**Task instructions**: Within the material below, count each line holding the string "VARCHAR" and return the total alone.
*-*-*
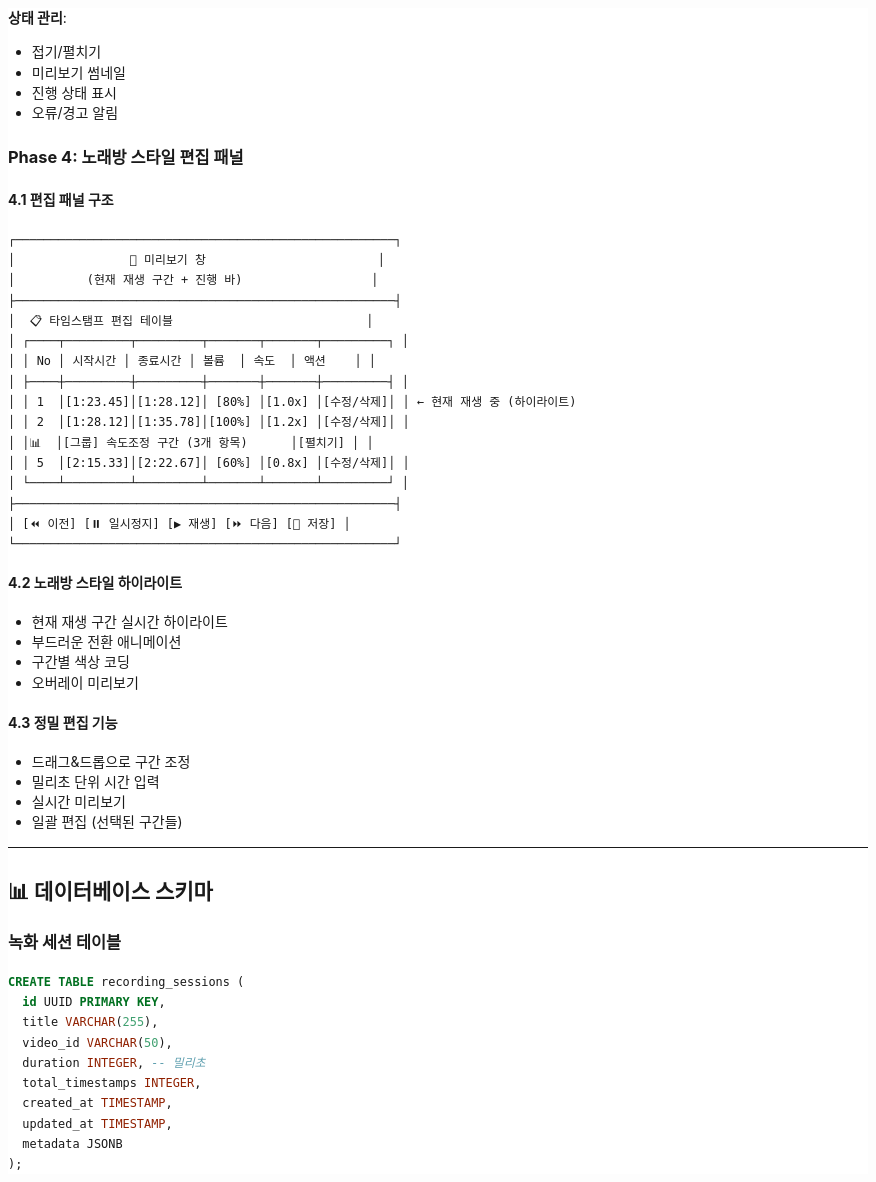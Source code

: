 **상태 관리**:
- 접기/펼치기
- 미리보기 썸네일
- 진행 상태 표시
- 오류/경고 알림

### Phase 4: 노래방 스타일 편집 패널

#### 4.1 편집 패널 구조
```
┌─────────────────────────────────────────────────────┐
│                🎥 미리보기 창                        │
│          (현재 재생 구간 + 진행 바)                  │
├─────────────────────────────────────────────────────┤
│  📋 타임스탬프 편집 테이블                           │
│ ┌────┬─────────┬─────────┬───────┬───────┬─────────┐ │
│ │ No │ 시작시간 │ 종료시간 │ 볼륨  │ 속도  │ 액션    │ │
│ ├────┼─────────┼─────────┼───────┼───────┼─────────┤ │
│ │ 1  │[1:23.45]│[1:28.12]│ [80%] │[1.0x] │[수정/삭제]│ │ ← 현재 재생 중 (하이라이트)
│ │ 2  │[1:28.12]│[1:35.78]│[100%] │[1.2x] │[수정/삭제]│ │
│ │📊  │[그룹] 속도조정 구간 (3개 항목)      │[펼치기] │ │
│ │ 5  │[2:15.33]│[2:22.67]│ [60%] │[0.8x] │[수정/삭제]│ │
│ └────┴─────────┴─────────┴───────┴───────┴─────────┘ │
├─────────────────────────────────────────────────────┤
│ [⏪ 이전] [⏸️ 일시정지] [▶️ 재생] [⏩ 다음] [💾 저장] │
└─────────────────────────────────────────────────────┘
```

#### 4.2 노래방 스타일 하이라이트
- 현재 재생 구간 실시간 하이라이트
- 부드러운 전환 애니메이션
- 구간별 색상 코딩
- 오버레이 미리보기

#### 4.3 정밀 편집 기능
- 드래그&드롭으로 구간 조정
- 밀리초 단위 시간 입력
- 실시간 미리보기
- 일괄 편집 (선택된 구간들)

---

## 📊 데이터베이스 스키마

### 녹화 세션 테이블
```sql
CREATE TABLE recording_sessions (
  id UUID PRIMARY KEY,
  title VARCHAR(255),
  video_id VARCHAR(50),
  duration INTEGER, -- 밀리초
  total_timestamps INTEGER,
  created_at TIMESTAMP,
  updated_at TIMESTAMP,
  metadata JSONB
);
```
*-*-*
**Output below**: 2